Experience has showed that children without such intimacy with actual numbers and calculations, performed on paper with their own fingers, become helpless even when provided with calculators, when computations have to be symbolized by them, as they do in any algebraic operation and in every part of the descriptive formulas of the sciences.

Every student who wants to understand chemistry or physics absolutely must understand immediately upon seeing it that for all real numbers (and not only integers) A, B, and C,  A / (B/C) = AC/B.  To have this information “in his bones” (to paraphrase C.P. Snow) he must first go through simpler examples, such as I have indicated above.  But that’s only the beginning, for lessons concerning equivalent fractions are needed here, until the story gets to fractional numerators as well, something PSSM does not even consider via cave-drawings.  Our student needs to know that (a/b)/(c/d) = (ad)/(bc), not to cut ribbons, but as an equivalence that will surely turn up in myriad forms in every science and craft.  This understanding does not come from the ribbon diagram, but comes from a more profound understanding of the meaning of the fractional notation and how it behaves under arithmetic operations.  It is this sophistication, which NCTM wishes to avoid because it deems it hard to teach, that distinguishes our use of mathematics from that of the cave-man; and not the fact that we have calculators to do our legwork while he did not.

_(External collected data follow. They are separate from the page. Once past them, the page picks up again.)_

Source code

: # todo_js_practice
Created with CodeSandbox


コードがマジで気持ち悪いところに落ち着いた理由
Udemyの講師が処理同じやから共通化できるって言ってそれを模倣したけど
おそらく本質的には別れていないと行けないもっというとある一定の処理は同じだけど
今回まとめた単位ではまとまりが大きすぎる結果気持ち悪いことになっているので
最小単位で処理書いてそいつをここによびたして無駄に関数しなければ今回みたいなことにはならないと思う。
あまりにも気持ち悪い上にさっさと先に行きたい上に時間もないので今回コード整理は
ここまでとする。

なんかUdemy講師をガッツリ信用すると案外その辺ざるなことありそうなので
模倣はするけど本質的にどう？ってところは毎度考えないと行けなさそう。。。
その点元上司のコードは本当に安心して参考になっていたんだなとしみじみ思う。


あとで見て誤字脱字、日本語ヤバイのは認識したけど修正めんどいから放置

There is, finally, an important use for “invert and multiply” that is not mentioned in the schools, with good reason perhaps, but which is vital to the understanding of many formulations in the sciences, and that is the matter of “dimensional analysis”.  One cannot keep track of the dimensional consistency of a formula in physics or chemistry, or even in simple measurement with units of this or that sort, without it.  Here is not the place to deliver a course in such analysis, but the example above, of the ribbon and the bows, will serve to illustrate the matter, and how in the present instance the arithmetic algorithm illustrates more than a numerical formulation.

We had 5 yards, and each bow to be cut from it was to be ¾ of a yard long.  The computation would be symbolized as Y/B, where Y is the number of yards and B the length of a bow; what are the dimensions?  Y is length (“l”), and B is length per bow (l/b).   Why “l/b?  Well, “b” is a new “unit” here, the unit by which “B” has been measured; this is as much as I can say without getting into a lengthy discussion.  So the dimensional formula associated with Y/B is l/(l/b), which by  the algebraic formulation of “invert and multiply” produces (bl)/l or b.  We end up in units of b, i.e. the number of bows.

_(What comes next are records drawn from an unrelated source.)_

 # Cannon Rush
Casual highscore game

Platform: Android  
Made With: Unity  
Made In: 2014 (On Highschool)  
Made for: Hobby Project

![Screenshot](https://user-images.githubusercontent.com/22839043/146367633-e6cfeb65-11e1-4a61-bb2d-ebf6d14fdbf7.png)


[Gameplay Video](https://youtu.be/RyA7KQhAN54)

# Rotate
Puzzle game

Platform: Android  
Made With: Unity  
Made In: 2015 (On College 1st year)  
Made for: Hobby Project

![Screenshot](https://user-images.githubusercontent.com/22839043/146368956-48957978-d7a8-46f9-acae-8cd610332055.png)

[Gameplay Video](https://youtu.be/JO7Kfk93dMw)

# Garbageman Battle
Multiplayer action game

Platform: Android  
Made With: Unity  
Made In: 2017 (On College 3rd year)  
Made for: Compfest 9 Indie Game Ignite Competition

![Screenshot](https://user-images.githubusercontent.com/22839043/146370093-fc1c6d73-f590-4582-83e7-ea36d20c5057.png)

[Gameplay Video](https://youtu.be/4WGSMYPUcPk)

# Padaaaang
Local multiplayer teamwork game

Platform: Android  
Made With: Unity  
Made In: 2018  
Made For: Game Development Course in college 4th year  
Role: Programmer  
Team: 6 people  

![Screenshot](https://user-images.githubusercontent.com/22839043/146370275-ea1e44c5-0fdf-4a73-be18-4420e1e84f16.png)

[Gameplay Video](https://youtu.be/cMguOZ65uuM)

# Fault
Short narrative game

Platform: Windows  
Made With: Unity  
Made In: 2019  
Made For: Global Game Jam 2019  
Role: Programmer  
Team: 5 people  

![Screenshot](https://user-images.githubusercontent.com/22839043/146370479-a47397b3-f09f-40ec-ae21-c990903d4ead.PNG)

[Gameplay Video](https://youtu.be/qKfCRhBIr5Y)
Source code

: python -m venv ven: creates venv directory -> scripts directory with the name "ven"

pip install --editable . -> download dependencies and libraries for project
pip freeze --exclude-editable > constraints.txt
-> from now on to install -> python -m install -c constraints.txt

In 19th Century “practical” arithmetic books the units of a problem were given equal status with the numbers involved, and students in the very elementary grades, perhaps Grade 5 or younger, were required to present their answers orally, following a model given in the textbook.  Even before fractions were introduced as such,  a typical such problem (with integral quantities of sufficient simplicity to produce integers as answers) might be, “Farmer Brown has six cows, and sells them all for 90 dollars per cow.  How much does he receive?”  And the answer is “He sells six cows at 90 dollars per cow, so that six cows times 90 dollars per cow makes 540 dollars.”

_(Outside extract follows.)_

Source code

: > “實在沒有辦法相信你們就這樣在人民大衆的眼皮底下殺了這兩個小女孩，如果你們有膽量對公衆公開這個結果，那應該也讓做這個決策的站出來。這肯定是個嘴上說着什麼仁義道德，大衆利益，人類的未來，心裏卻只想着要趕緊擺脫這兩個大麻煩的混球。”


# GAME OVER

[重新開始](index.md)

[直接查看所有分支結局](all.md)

The student here learns that (cows) X (dollars/cows) = dollars.  This multiplication is not yet at the algebraic level of “invert and multiply”, but that would come in time, as in the ribbon example.  The contempt in which “dime-store arithmetic” is held by today’s educators, blinded by the success of calculators in performing the purely arithmetic part of practical computations, is short-sighted, for the repetitious and tedious exercises of a hundred years ago did include some valuable conceptual lessons, lessons which cannot be taught directly.  Nor is dimensional analysis part of pure mathematics at all, even though its concepts are integral to all the sciences to which mathematics has relevance.